- Work instruction:
Count how many lines in the material below hold the word "author"; the reply is that number alone.

- Record excerpts:

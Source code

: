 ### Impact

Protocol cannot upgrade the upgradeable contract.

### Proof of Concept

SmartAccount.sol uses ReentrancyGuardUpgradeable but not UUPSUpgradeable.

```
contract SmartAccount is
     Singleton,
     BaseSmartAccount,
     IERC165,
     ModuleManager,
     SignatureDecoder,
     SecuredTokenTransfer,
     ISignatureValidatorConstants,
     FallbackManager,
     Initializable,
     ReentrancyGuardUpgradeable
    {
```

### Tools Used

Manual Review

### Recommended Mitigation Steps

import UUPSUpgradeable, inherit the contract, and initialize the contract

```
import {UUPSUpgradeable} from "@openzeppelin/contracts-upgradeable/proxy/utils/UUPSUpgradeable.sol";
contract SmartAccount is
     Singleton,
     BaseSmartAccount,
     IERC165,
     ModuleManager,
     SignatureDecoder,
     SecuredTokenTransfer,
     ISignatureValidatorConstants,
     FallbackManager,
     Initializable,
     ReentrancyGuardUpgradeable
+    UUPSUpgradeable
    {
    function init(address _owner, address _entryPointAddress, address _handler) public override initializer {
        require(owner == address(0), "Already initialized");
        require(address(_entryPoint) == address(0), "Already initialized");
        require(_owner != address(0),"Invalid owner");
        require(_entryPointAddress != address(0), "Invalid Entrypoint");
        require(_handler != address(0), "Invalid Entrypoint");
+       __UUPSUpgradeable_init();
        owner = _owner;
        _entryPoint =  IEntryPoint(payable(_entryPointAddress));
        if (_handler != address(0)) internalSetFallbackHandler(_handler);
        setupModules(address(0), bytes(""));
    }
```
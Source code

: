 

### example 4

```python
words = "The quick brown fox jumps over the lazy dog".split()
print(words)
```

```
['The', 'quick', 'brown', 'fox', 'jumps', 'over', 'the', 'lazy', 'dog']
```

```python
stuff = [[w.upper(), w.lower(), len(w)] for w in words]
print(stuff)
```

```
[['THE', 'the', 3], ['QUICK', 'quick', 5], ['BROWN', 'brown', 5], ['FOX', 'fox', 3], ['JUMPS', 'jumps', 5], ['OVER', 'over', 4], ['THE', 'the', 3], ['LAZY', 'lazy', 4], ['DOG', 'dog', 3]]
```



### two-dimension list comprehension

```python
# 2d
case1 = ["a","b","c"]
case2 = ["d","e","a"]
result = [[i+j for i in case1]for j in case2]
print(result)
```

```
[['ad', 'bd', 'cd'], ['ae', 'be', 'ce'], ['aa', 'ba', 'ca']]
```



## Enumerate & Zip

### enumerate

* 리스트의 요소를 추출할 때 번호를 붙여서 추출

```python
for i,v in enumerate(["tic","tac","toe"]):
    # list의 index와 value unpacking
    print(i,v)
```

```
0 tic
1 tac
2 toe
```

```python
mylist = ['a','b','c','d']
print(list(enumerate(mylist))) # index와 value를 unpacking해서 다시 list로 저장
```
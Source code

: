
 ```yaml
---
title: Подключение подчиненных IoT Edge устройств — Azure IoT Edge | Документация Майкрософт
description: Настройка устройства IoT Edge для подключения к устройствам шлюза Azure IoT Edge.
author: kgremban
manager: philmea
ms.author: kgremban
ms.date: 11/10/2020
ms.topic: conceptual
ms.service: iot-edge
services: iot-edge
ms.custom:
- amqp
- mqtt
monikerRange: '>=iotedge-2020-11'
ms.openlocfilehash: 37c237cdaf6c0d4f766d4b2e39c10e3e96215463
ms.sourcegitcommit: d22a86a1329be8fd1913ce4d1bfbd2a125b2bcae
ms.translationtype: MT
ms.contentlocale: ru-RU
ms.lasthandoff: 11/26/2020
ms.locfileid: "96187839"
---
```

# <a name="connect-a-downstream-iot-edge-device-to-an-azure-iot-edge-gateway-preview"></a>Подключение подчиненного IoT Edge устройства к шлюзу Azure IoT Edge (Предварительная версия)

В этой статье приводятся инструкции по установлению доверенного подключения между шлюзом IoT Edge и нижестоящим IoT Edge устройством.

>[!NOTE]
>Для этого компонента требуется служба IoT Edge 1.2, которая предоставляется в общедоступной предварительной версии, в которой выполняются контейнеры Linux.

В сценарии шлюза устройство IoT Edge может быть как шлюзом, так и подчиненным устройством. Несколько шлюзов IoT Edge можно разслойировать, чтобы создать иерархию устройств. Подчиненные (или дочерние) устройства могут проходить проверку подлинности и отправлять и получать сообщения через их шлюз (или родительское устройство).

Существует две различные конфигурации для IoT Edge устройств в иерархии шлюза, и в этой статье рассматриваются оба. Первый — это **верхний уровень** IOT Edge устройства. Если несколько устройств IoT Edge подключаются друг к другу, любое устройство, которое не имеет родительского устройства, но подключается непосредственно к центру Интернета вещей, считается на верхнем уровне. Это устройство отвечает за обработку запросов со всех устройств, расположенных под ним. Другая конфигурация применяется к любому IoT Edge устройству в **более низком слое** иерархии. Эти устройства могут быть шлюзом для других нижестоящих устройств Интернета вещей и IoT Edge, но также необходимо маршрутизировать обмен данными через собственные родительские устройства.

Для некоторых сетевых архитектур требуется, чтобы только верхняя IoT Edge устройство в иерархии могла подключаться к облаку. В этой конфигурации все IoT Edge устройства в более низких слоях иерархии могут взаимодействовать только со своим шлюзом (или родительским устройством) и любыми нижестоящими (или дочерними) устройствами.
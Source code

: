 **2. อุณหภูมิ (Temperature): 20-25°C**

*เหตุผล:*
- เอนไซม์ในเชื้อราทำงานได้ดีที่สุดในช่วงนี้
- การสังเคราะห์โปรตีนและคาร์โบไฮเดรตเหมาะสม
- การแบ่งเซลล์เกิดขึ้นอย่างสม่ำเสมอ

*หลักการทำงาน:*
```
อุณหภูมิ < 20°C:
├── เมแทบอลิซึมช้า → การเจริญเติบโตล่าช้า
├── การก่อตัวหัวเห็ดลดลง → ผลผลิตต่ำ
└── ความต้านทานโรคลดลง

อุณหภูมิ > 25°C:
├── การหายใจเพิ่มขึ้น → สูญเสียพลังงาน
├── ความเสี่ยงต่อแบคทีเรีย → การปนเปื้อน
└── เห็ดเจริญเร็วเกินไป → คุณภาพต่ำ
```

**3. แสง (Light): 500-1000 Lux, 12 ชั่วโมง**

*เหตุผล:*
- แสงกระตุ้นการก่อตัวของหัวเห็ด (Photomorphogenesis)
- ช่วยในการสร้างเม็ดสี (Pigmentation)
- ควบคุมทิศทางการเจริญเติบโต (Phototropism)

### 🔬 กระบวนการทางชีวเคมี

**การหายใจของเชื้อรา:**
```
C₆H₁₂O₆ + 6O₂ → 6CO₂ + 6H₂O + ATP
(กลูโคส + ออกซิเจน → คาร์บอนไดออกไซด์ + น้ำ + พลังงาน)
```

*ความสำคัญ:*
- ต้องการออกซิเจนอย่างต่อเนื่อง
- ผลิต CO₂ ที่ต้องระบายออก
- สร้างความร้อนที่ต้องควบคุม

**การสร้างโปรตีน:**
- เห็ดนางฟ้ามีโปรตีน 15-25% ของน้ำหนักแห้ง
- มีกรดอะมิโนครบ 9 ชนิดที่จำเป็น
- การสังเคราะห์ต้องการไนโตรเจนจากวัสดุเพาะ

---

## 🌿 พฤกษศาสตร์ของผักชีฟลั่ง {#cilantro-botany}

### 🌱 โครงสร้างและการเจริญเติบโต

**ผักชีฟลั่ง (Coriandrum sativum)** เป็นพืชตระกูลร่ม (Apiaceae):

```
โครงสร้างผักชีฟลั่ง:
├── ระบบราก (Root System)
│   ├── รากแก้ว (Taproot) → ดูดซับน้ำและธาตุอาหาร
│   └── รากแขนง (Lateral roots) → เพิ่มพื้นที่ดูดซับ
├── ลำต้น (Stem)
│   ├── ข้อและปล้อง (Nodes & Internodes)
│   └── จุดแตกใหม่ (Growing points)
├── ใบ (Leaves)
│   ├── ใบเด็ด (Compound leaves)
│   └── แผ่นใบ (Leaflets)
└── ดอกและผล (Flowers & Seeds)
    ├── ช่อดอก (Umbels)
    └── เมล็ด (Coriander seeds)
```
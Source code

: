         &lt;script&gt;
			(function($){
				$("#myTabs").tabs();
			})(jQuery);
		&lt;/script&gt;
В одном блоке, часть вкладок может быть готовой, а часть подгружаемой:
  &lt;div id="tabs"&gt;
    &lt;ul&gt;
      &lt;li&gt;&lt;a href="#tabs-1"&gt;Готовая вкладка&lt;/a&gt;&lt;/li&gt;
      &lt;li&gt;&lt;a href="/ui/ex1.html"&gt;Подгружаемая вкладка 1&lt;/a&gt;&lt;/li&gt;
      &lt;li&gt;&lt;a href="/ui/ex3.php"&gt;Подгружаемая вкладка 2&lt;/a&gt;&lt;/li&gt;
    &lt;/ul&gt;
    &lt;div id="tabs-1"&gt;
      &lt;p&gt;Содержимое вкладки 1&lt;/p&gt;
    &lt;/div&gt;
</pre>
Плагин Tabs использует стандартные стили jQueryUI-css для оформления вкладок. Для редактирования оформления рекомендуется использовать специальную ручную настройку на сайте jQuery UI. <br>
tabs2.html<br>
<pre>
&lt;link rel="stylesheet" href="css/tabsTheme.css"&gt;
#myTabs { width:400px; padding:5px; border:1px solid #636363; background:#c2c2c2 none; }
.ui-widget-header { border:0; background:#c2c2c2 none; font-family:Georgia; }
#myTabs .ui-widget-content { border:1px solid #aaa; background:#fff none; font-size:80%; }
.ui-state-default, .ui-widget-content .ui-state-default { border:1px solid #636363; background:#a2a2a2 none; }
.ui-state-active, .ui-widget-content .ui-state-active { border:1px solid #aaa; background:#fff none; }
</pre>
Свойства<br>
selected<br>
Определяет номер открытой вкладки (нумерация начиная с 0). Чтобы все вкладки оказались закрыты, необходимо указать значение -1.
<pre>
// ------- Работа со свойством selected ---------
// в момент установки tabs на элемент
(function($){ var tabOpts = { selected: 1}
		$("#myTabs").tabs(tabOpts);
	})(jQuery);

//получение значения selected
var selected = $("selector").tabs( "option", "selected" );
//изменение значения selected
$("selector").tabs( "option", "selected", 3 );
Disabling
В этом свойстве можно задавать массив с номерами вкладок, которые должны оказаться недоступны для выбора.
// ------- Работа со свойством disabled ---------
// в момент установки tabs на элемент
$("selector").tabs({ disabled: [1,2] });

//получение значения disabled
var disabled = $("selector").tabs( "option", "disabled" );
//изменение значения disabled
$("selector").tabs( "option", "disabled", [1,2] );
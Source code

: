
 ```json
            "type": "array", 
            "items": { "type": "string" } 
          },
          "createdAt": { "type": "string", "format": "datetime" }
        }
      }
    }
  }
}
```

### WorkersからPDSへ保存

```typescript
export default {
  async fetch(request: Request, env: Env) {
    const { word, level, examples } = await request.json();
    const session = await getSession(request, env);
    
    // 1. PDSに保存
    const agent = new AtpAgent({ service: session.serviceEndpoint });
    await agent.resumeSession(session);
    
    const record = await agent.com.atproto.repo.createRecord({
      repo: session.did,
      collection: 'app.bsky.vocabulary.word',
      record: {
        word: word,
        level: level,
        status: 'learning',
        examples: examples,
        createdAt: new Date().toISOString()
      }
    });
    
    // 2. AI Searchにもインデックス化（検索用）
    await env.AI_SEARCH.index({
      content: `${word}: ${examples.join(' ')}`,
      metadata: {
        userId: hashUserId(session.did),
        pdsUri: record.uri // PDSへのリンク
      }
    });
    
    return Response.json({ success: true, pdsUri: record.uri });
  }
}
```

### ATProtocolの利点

- Task result:
2